Figure 3. ATDC upregulates β-catenin levels and TCF transcriptional activity.

(A, B) Representative Western blots of wild type, empty vector, and ATDC-transfected HEK 293 (A) and MiaPaCa2 cells (B). Overexpression of ATDC results in upregulation of β-catenin, active β-catenin, and the TCF target genes DKK1 and c-Myc. β-actin was used as a loading control. (C, D) Representative Western blots of Panc1 (C) and BxPC3 (D) cells expressing control shRNA, ATDC shRNA1 or 2. Silencing of ATDC in Panc1 and BxPC3 cells decreases levels of active β-catenin, DKK1 and c-Myc. β-Actin serves as a loading control. (E, F) Photomicrographs of control shRNA and ATDC shRNA1-expressing Panc1 cells (E) and BxPC3 cells (F) immunostained with an anti-β-catenin antibody (green).

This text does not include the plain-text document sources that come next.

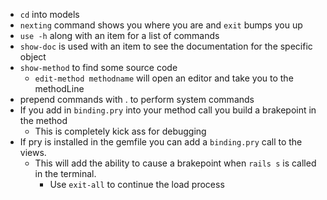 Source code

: * `cd` into models
* `nexting` command shows you where you are and `exit` bumps you up
* `use -h` along with an item for a list of commands
* `show-doc` is used with an item to see the documentation for the specific object
* `show-method` to find some source code
  * `edit-method methodname` will open an editor and take you to the methodLine
* prepend commands with . to perform system commands
* If you add in `binding.pry` into your method call you build a brakepoint in the method
  * This is completely kick ass for debugging
* If pry is installed in the gemfile you can add a `binding.pry` call to the views.
  * This will add the ability to cause a brakepoint when `rails s` is called in the terminal.
    * Use `exit-all` to continue the load process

Cell nuclei were counterstained with DAPI (blue). (G) TCF reporter activity was assessed by using the β-catenin responsive TOPFLASH reporter and the mutant control FOPFLASH reporter in HEK 293 cells stably transfected with empty vector or an ATDC expression vector (mean±SE, *p<0.05 vs empty vector-transfected cells). (H) The GST-E-cadherin (GST-Ecad) fusion protein detects increases in the free pool of β-catenin. HEK 293 cells expressing ATDC or S33Y β-catenin (S33Y) were harvested. Free β-catenin levels were assessed by western blotting of GST-Ecad-bound fractions of cell lysate using a specific anti-β-catenin antibody. β-actin (input) was used as a loading control. (I) Representative blots of β-catenin levels in membrane (Mem), nuclear (Nuc) and cytoplasmic (Cyto) fractions and total lysates (Lys). β-actin (cytoplasmic expression) and fibrillarin (nuclear expression) were used as loading controls.